FORT BENNING. Ga. - As land outside of Fort Benning makes way for more houses and businesses, conflicts over noise, smoke, lights and radio signal interference increases. The result is encroachment that could interfere with the post's training mission. A 7,000-acre buffer surrounds parts of Fort Benning, providing a cushion that addresses encroachment and helps conservation efforts. This land - part of the Army Compatible Use Buffer - can't be used for training and is not owned by Fort Benning, but it does help the installation continue its mission.

"It creates a zone adjacent to strategic parts of Fort Benning's boundary where it becomes far less likely that residential or commercial development would result in land use not compatible to nearby military training or land management, in particular noise, smoke from prescribed fires, low-flying aircraft," said Wade Harrison, director of The Nature Conservancy's Chattahoochee Fall Line program.

TNC, in partnership with Fort Benning, administers the ACUB program at the installation.

ACUB was created by the Department of Defense in 2005 to address encroachment and fund conservation efforts Armywide. ACUB builds upon previous DoD conservation efforts and the defense authorization bill of 2003, which created a "buffering authority." Military installations partner with third parties, such as state and local land trusts or conservation funds to help implement buffering programs.

The conservancy works to purchase ACUB easements or properties from willing landowners. Fort Benning's priority is to channel land development away from critical portions of the installation boundary and protect endangered species habitats off post, said John Brent, chief of the Directorate of Public Works' Environmental Management Division.

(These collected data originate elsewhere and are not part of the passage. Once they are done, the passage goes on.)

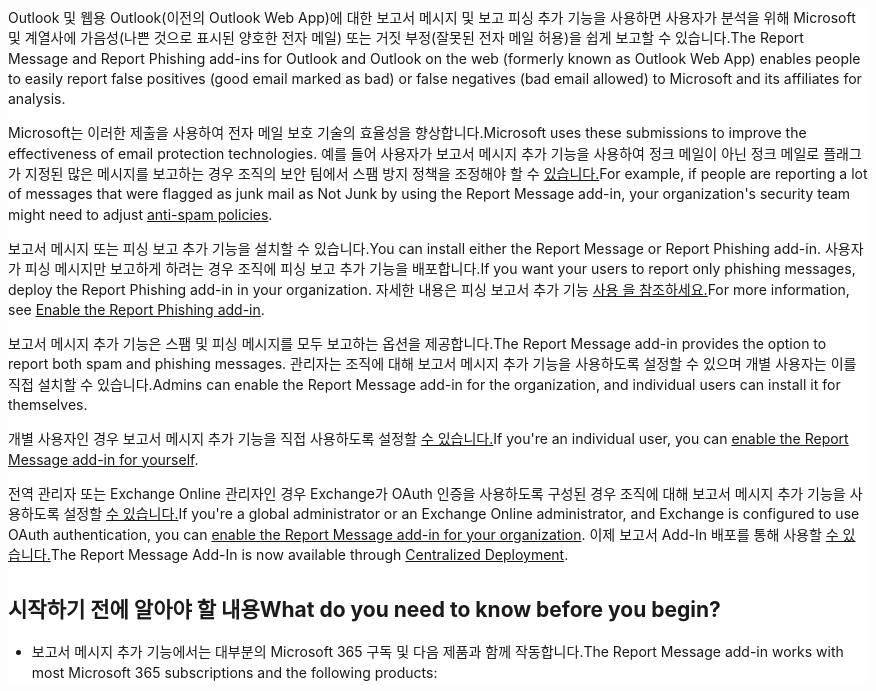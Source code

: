 <span data-ttu-id="f378c-110">Outlook 및 웹용 Outlook(이전의 Outlook Web App)에 대한 보고서 메시지 및 보고 피싱 추가 기능을 사용하면 사용자가 분석을 위해 Microsoft 및 계열사에 가음성(나쁜 것으로 표시된 양호한 전자 메일) 또는 거짓 부정(잘못된 전자 메일 허용)을 쉽게 보고할 수 있습니다.</span><span class="sxs-lookup"><span data-stu-id="f378c-110">The Report Message and Report Phishing add-ins for Outlook and Outlook on the web (formerly known as Outlook Web App) enables people to easily report false positives (good email marked as bad) or false negatives (bad email allowed) to Microsoft and its affiliates for analysis.</span></span>

<span data-ttu-id="f378c-111">Microsoft는 이러한 제출을 사용하여 전자 메일 보호 기술의 효율성을 향상합니다.</span><span class="sxs-lookup"><span data-stu-id="f378c-111">Microsoft uses these submissions to improve the effectiveness of email protection technologies.</span></span> <span data-ttu-id="f378c-112">예를 들어 사용자가 보고서 메시지 추가 기능을 사용하여 정크 메일이 아닌 정크 메일로 플래그가 지정된 많은 메시지를 보고하는 경우 조직의 보안 팀에서 스팸 방지 정책을 조정해야 할 수 [있습니다.](configure-your-spam-filter-policies.md)</span><span class="sxs-lookup"><span data-stu-id="f378c-112">For example, if people are reporting a lot of messages that were flagged as junk mail as Not Junk by using the Report Message add-in, your organization's security team might need to adjust [anti-spam policies](configure-your-spam-filter-policies.md).</span></span>

<span data-ttu-id="f378c-113">보고서 메시지 또는 피싱 보고 추가 기능을 설치할 수 있습니다.</span><span class="sxs-lookup"><span data-stu-id="f378c-113">You can install either the Report Message or Report Phishing add-in.</span></span> <span data-ttu-id="f378c-114">사용자가 피싱 메시지만 보고하게 하려는 경우 조직에 피싱 보고 추가 기능을 배포합니다.</span><span class="sxs-lookup"><span data-stu-id="f378c-114">If you want your users to report only phishing messages, deploy the Report Phishing add-in in your organization.</span></span> <span data-ttu-id="f378c-115">자세한 내용은 피싱 보고서 추가 기능 [사용 을 참조하세요.](enable-the-report-phish-add-in.md)</span><span class="sxs-lookup"><span data-stu-id="f378c-115">For more information, see [Enable the Report Phishing add-in](enable-the-report-phish-add-in.md).</span></span>

<span data-ttu-id="f378c-116">보고서 메시지 추가 기능은 스팸 및 피싱 메시지를 모두 보고하는 옵션을 제공합니다.</span><span class="sxs-lookup"><span data-stu-id="f378c-116">The Report Message add-in provides the option to report both spam and phishing messages.</span></span> <span data-ttu-id="f378c-117">관리자는 조직에 대해 보고서 메시지 추가 기능을 사용하도록 설정할 수 있으며 개별 사용자는 이를 직접 설치할 수 있습니다.</span><span class="sxs-lookup"><span data-stu-id="f378c-117">Admins can enable the Report Message add-in for the organization, and individual users can install it for themselves.</span></span>

<span data-ttu-id="f378c-118">개별 사용자인 경우 보고서 메시지 추가 기능을 직접 사용하도록 설정할 [수 있습니다.](#get-the-report-message-add-in-for-yourself)</span><span class="sxs-lookup"><span data-stu-id="f378c-118">If you're an individual user, you can [enable the Report Message add-in for yourself](#get-the-report-message-add-in-for-yourself).</span></span>

<span data-ttu-id="f378c-119">전역 관리자 또는 Exchange Online 관리자인 경우 Exchange가 OAuth 인증을 사용하도록 구성된 경우 조직에 대해 보고서 메시지 추가 기능을 사용하도록 설정할 [수 있습니다.](#get-and-enable-the-report-message-add-in-for-your-organization)</span><span class="sxs-lookup"><span data-stu-id="f378c-119">If you're a global administrator or an Exchange Online administrator, and Exchange is configured to use OAuth authentication, you can [enable the Report Message add-in for your organization](#get-and-enable-the-report-message-add-in-for-your-organization).</span></span> <span data-ttu-id="f378c-120">이제 보고서 Add-In 배포를 통해 사용할 [수 있습니다.](../../admin/manage/centralized-deployment-of-add-ins.md)</span><span class="sxs-lookup"><span data-stu-id="f378c-120">The Report Message Add-In is now available through [Centralized Deployment](../../admin/manage/centralized-deployment-of-add-ins.md).</span></span>

## <a name="what-do-you-need-to-know-before-you-begin"></a><span data-ttu-id="f378c-121">시작하기 전에 알아야 할 내용</span><span class="sxs-lookup"><span data-stu-id="f378c-121">What do you need to know before you begin?</span></span>

- <span data-ttu-id="f378c-122">보고서 메시지 추가 기능에서는 대부분의 Microsoft 365 구독 및 다음 제품과 함께 작동합니다.</span><span class="sxs-lookup"><span data-stu-id="f378c-122">The Report Message add-in works with most Microsoft 365 subscriptions and the following products:</span></span>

Brent said ACUB helps with the installation's environmental stewardship responsibilities by protecting not just land, but water.

"In our priority areas, many of our ACUB properties are at the head waters of streams coming through Fort Benning ... by protecting over development of those areas we are helping (water quality)," said Brent, citing the Upatoi River which originates northeast of Fort Benning.

TNC offers incentives for landowners to include, tax breaks through conservation easements.

"The idea is for the property to remain largely in a natural state," Harrison said.

In many cases, landowners continue to own and live on their land.

"The landowner can continue owning, enjoying and managing their land. But if they are willing to give up some flexibility for instance, not to subdivide or develop their land, they can be compensated through tax incentives or purchase of development rights. And the degree to which this happens is always negotiable," Harrison said.

TNC also purchases some lands outright. In the future those lands may be sold to landowners interested in maintaining conservation efforts on the property, he said.

Currently, TNC is focused on creating buffers along the "hotter" areas of northeastern Fort Benning. The number of acres composing the buffer around Fort Benning is poised to jump dramatically in 2011, Harrison said.

The buffer helps Fort Benning with its commitment to habitat restoration for rare species such as the red-cockaded woodpecker and the gopher tortoise. The buffer also benefits communities by providing a barrier to noise, smoke and other interference.

"It's in everyone's interest not to have metro Columbus jammed up against parts of Fort Benning," Harrison said. "If the land is encumbered from that kind of development, it's great for the habitat and quality of life here."